Similarly, a modelling examination of ventilation strategies showed that particle deposition is a less significant elimination mechanism than ventilation, with maximum fractions of deposited particles lower than 3%. Digital simulations have highlighted the importance of general ventilation as a means of controlling bioaerosols in embalming labs. Nevertheless, ventilation systems installed in laboratories may have variable efficiency, resulting in uncertainty regarding the actual reduction in bioaerosol concentration.

Various authors have documented the fact that numerous pathogens have been identified in organic fluids from cadavers for which the cause of death was certified as not being an infectious disease [1]. Other studies point out that a substantial percentage of cadavers are identified as infectious only during the autopsy or embalming[2]. Finally, since it is impossible to guarantee the absence of infectious contaminants on and in human remains [3], embalmers’ exposure, by inhalation, to such contaminants belonging to Risk Group 2 or 3 cannot be ignored.

Consequently:

  • The decision on whether to wear respiratory protection equipment during embalming must not based on the identification of a risk of infection according to the death certificate, particularly since the purpose of this document is in no way related to protecting workers’ health and safety.
  • From a risk management perspective, during all post-mortem work, any bodily fluid or tissue or aerosol resulting therefrom must be considered to be potentially infectious. Preventive practices against exposure to infectious and chemical agents must be applied at all times, for all cadavers, regardless of the established or presumed cause of death, the time elapsed since death or any other information contained in the death certificate.
  • Embalmers must be aware of the presence of infectious aerosols, their source and their dispersal; their working methods must be adapted to reduce exposure at all times.
  • Although currently no regulatory level of exposure to microorganisms has been established, the tool developed jointly by researchers from the IRSST and Université de Montréal, called A support tool for choosing respiratory protection against bioaerosols, can be used to determine what kind of respiratory protection equipment is appropriate for funeral care.

Recommendation

Considering the difficulty of identifying the presence of pathogens in human remains, the embalmer’s proximity, the wide variety of tasks involved and the uncertainty associated with the dilution of contaminants by general ventilation, the authors of the study recommend blocking the cadaver’s airway while handling the body or, at the very least, considering wearing air-purifying respiratory protection equipment with a half mask (N/R/P-95/99/100). Embalming is not permitted in the case of persons who have died of certain diseases, including COVID-19.

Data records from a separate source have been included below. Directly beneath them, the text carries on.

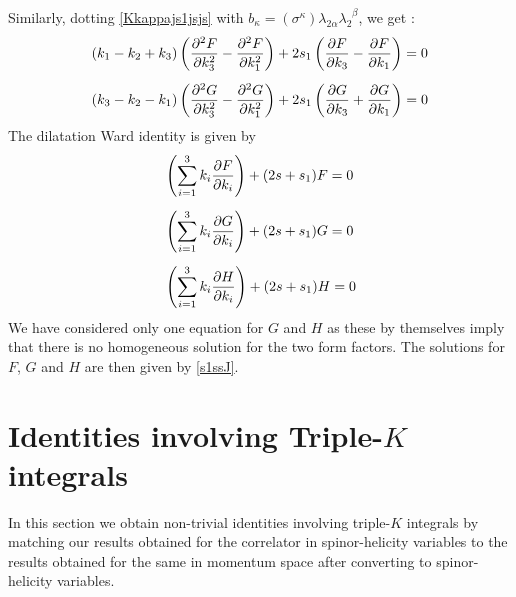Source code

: \documentclass[a4paper,11pt]{article}
\begin{document}
Similarly, dotting \eqref{Kkappajs1jsjs} with $b_{\kappa} = (\sigma^{\kappa})\lambda_{2\alpha}\lambda_2^{\;\;\beta}$, we get :
\begin{align}\label{js1jsjseqn2}
&(k_1-k_2+k_3)\left(\frac{\partial^2 F}{\partial k_3^2}-\frac{\partial^2 F}{\partial k_1^2}\right)+2s_1\left(\frac{\partial F}{\partial k_3}-\frac{\partial F}{\partial k_1}\right)=0\notag\\[5 pt]
&(k_3-k_2-k_1)\left(\frac{\partial^2 G}{\partial k_3^2}-\frac{\partial^2 G}{\partial k_1^2}\right)+2s_1\left(\frac{\partial G}{\partial k_3}+\frac{\partial G}{\partial k_1}\right)=0
\end{align}
The dilatation Ward identity is given by
\begin{align}
&\left(\sum_{i=1}^3 k_i \frac{\partial F}{\partial k_i}\right)+(2s+s_1)F=0\notag\\[5 pt]
&\left(\sum_{i=1}^3 k_i \frac{\partial G}{\partial k_i}\right)+(2s+s_1)G=0\notag\\[5 pt]
&\left(\sum_{i=1}^3 k_i \frac{\partial H}{\partial k_i}\right)+(2s+s_1)H=0
\end{align}
We have considered only one equation for $G$ and $H$ as these by themselves imply that there is no homogeneous solution for the two form factors. The solutions for $F$, $G$ and $H$ are then given by \eqref{s1ssJ}.





\section{Identities involving Triple-$K$ integrals}\label{idtrk}
In this section we obtain non-trivial identities involving triple-$K$ integrals by matching our results obtained for the correlator in spinor-helicity variables to the results obtained for the same in momentum space after converting to spinor-helicity variables. 
\end{document}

1[1] Cattaneo C, Nuttall PA, Molendini LO, Pellegrinelli M, Grandi M, Sokol RJ (1999). Prevalence of HIV and hepatitis C markers among a cadaver population in Milan. Journal of Clinical Pathology, 52(4), 267‑270.
Creely KS (2004). Infection risks and embalming. Institute of Occupational Medicine, Research report TM/04/01, 90 pages.

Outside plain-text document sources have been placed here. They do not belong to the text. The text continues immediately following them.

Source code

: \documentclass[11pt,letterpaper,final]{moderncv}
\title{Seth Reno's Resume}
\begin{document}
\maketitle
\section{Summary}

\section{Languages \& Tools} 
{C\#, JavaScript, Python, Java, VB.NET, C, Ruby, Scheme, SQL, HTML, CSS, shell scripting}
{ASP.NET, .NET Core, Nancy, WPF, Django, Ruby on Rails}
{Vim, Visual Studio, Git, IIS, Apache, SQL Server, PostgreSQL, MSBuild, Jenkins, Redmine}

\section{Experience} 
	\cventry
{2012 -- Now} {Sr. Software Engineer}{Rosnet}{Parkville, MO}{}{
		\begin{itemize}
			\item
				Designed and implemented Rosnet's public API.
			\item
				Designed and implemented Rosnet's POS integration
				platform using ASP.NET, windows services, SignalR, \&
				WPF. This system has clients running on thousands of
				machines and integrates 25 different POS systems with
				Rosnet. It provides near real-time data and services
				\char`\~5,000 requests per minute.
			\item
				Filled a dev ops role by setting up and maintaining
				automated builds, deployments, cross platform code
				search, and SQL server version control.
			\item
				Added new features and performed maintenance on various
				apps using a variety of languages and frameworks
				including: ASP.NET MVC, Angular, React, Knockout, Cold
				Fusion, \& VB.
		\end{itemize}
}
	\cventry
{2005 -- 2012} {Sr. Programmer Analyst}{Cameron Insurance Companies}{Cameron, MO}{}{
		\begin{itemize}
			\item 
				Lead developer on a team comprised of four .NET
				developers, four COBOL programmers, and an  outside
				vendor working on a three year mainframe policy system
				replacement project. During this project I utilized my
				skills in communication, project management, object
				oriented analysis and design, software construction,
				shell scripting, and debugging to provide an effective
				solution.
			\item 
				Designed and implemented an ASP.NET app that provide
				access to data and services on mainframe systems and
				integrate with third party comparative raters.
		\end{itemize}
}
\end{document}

2[2] Burton JL (2003). Health and safety at necropsy. Journal of Clinical Pathology, 56(4), 254‑260.
Stephenson L, Byard RW (2019). Issues in the handling of cases of tuberculosis in the mortuary. Journal of Forensic and Legal Medicine, 64, 42‑44.

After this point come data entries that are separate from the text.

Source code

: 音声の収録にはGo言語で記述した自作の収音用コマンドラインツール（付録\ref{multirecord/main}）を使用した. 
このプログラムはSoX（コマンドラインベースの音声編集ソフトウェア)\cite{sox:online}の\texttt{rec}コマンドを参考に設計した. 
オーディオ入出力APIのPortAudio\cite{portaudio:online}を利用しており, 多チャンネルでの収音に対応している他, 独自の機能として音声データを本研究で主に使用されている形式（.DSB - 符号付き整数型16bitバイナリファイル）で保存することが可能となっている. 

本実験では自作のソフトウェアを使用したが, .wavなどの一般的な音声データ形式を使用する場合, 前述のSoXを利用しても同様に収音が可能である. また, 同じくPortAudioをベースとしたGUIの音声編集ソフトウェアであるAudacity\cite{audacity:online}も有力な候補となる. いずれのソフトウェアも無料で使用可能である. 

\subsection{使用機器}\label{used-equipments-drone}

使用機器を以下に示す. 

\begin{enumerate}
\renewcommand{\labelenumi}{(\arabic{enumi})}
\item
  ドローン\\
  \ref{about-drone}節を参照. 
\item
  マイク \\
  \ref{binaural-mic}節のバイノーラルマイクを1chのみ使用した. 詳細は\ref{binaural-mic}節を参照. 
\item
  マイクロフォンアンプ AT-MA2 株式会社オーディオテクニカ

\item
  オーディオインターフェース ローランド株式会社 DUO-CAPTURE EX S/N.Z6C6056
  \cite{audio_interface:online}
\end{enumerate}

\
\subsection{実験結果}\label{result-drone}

3[3] Keane E, Dee A, Crotty T, Cunney R, Daly E, Griffin S, … MacKenzie K (2013). Guidelines for the management of deceased individuals harbouring infectious disease. Scientific Advisory Committee of the Health Protection Surveillance Centre, Dublin, Ireland, 62 pages.

This notice has been prepared by the IRSST, in collaboration with its social partners, employer and worker representatives, and members of its Scientific Advisory Board.